Murder City is a British crime drama series produced by Granada Television, first broadcast on 18 March 2004 on ITV, that focuses on two mismatched detectives, DI Susan Alembic (Amanda Donohoe) and DS Luke Stone (Kris Marshall), who scour London solving complex cases. The first series consisted of six episodes. A second and final series of four episodes was subsequently commissioned and began broadcast on 5 April 2006. Following declining viewership, a third series of Murder City was not commissioned. BBC America began airing the complete series on 17 August 2006, and it was subsequently released in a Region 1 four-disc DVD box set by Image Entertainment on 14 August 2007.

==Characterisation==
Whilst the premise of the show features a murder squad investigating complex cases in and around London, the drama created is centered around the realignment of character team-ups. Although DI Susan Alembic (Amanda Donohoe) and DS Luke Stone (Kris Marshall) are the lead characters and partners, writer Robert Murphy frequently separates them at the beginning of each episode by providing them with individual cases to solve. While Alembic is typically partnered with DI Adrian Dumfries (Geff Francis), Dumfries also possessed his own cases, which the episodes followed.

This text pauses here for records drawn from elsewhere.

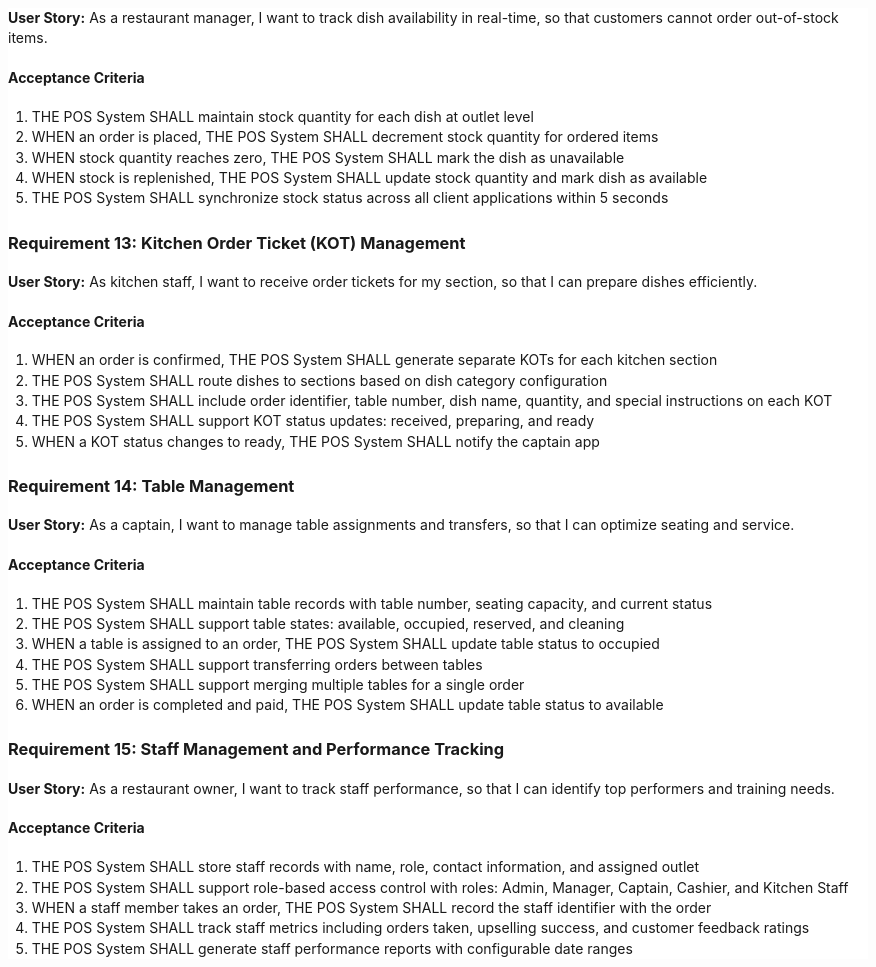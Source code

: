 **User Story:** As a restaurant manager, I want to track dish availability in real-time, so that customers cannot order out-of-stock items.

#### Acceptance Criteria

1. THE POS System SHALL maintain stock quantity for each dish at outlet level
2. WHEN an order is placed, THE POS System SHALL decrement stock quantity for ordered items
3. WHEN stock quantity reaches zero, THE POS System SHALL mark the dish as unavailable
4. WHEN stock is replenished, THE POS System SHALL update stock quantity and mark dish as available
5. THE POS System SHALL synchronize stock status across all client applications within 5 seconds

### Requirement 13: Kitchen Order Ticket (KOT) Management

**User Story:** As kitchen staff, I want to receive order tickets for my section, so that I can prepare dishes efficiently.

#### Acceptance Criteria

1. WHEN an order is confirmed, THE POS System SHALL generate separate KOTs for each kitchen section
2. THE POS System SHALL route dishes to sections based on dish category configuration
3. THE POS System SHALL include order identifier, table number, dish name, quantity, and special instructions on each KOT
4. THE POS System SHALL support KOT status updates: received, preparing, and ready
5. WHEN a KOT status changes to ready, THE POS System SHALL notify the captain app

### Requirement 14: Table Management

**User Story:** As a captain, I want to manage table assignments and transfers, so that I can optimize seating and service.

#### Acceptance Criteria

1. THE POS System SHALL maintain table records with table number, seating capacity, and current status
2. THE POS System SHALL support table states: available, occupied, reserved, and cleaning
3. WHEN a table is assigned to an order, THE POS System SHALL update table status to occupied
4. THE POS System SHALL support transferring orders between tables
5. THE POS System SHALL support merging multiple tables for a single order
6. WHEN an order is completed and paid, THE POS System SHALL update table status to available

### Requirement 15: Staff Management and Performance Tracking

**User Story:** As a restaurant owner, I want to track staff performance, so that I can identify top performers and training needs.

#### Acceptance Criteria

1. THE POS System SHALL store staff records with name, role, contact information, and assigned outlet
2. THE POS System SHALL support role-based access control with roles: Admin, Manager, Captain, Cashier, and Kitchen Staff
3. WHEN a staff member takes an order, THE POS System SHALL record the staff identifier with the order
4. THE POS System SHALL track staff metrics including orders taken, upselling success, and customer feedback ratings
5. THE POS System SHALL generate staff performance reports with configurable date ranges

Additionally, character personality alignment frequently varies. Episodes switch between either Stone and Alembic uniting against Dumfries's personality or Dumfries and Alembic agreeing to discourage Stone's theories. However, one episode shows all three sharing a laugh to the chagrin of DCI Sebastian Turner (Tim Woodward). Despite showing the personality failures of each character, the series does not overtly lampoon any character or favour one crime-solving style over another. Both the 'out of the box' and the 'by the book' characters contribute to the solution of their individual cases through their unique approaches.

==Cast==
- Amanda Donohoe – DI Susan Alembic
- Kris Marshall – DS Luke Stone
- Laura Main – DC Alison Bain
- Tim Woodward – DCI Sebastian Turner
- Amber Agar – Dr Annie Parvez
- Connor McIntyre – DC Frank Craven
- Alexis Conran – Dr Simon Dunne
- Geff Francis – DI Adrian Dumfries (Series 1)
- Tim Dantay – DC Bruce Simner (Series 1)

==Characters==
===Main characters===
DI Susan Alembic is possibly one of the more talented DIs in her department, and she partners with the arguably less experienced Luke Stone. Alembic is shown in a very professional respect, with very few references to her personal life. In "Happy Families", it is revealed that Alembic is married with a child, while in "Mr. Right", Alembic chastises Stone for his inability to balance his personal and work lives. Although by the book, Alembic frequently solves the cases she encounters. During the second series, Alembic's character shifted slightly externally, from the professional business-suited exterior of the first series to a more business casual attire constituting jeans and T-shirts. Additionally, despite the hints of a solid marriage and congenial parent-child relationship in the first series, the possibility of her husband's infidelity is hinted at during "Wives and Lovers".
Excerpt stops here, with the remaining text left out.